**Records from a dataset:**
────────────────────────────────────────
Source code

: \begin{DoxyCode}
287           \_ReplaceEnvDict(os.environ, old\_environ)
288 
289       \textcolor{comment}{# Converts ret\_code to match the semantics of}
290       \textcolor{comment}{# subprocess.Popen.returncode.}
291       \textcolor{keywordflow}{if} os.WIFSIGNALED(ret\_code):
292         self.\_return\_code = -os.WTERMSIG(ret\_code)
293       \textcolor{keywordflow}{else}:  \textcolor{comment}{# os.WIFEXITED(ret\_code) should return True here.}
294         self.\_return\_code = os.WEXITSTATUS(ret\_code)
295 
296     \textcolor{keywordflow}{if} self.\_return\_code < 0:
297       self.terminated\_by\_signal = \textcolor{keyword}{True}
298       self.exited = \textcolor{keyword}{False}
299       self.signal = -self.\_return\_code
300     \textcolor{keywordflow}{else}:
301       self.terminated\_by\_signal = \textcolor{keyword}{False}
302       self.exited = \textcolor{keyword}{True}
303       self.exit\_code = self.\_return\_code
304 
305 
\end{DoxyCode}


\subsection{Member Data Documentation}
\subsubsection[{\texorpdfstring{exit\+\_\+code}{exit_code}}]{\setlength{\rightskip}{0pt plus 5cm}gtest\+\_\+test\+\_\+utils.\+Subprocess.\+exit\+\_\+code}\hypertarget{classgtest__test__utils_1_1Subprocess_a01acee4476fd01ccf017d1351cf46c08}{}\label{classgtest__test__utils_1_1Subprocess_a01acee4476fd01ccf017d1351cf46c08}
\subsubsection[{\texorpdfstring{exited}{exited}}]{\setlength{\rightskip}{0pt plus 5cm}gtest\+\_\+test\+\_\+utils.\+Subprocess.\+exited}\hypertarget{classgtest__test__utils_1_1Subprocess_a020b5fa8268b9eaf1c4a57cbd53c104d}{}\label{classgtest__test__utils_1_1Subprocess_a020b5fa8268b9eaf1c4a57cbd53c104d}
────────────────────────────────────────
**YOUR GOAL:** When a line of the records has the word "setlength", pick it out and copy it.

**REPLY TO THE EXERCISE:**
\subsubsection[{\texorpdfstring{exit\+\_\+code}{exit_code}}]{\setlength{\rightskip}{0pt plus 5cm}gtest\+\_\+test\+\_\+utils.\+Subprocess.\+exit\+\_\+code}\hypertarget{classgtest__test__utils_1_1Subprocess_a01acee4476fd01ccf017d1351cf46c08}{}\label{classgtest__test__utils_1_1Subprocess_a01acee4476fd01ccf017d1351cf46c08}
\subsubsection[{\texorpdfstring{exited}{exited}}]{\setlength{\rightskip}{0pt plus 5cm}gtest\+\_\+test\+\_\+utils.\+Subprocess.\+exited}\hypertarget{classgtest__test__utils_1_1Subprocess_a020b5fa8268b9eaf1c4a57cbd53c104d}{}\label{classgtest__test__utils_1_1Subprocess_a020b5fa8268b9eaf1c4a57cbd53c104d}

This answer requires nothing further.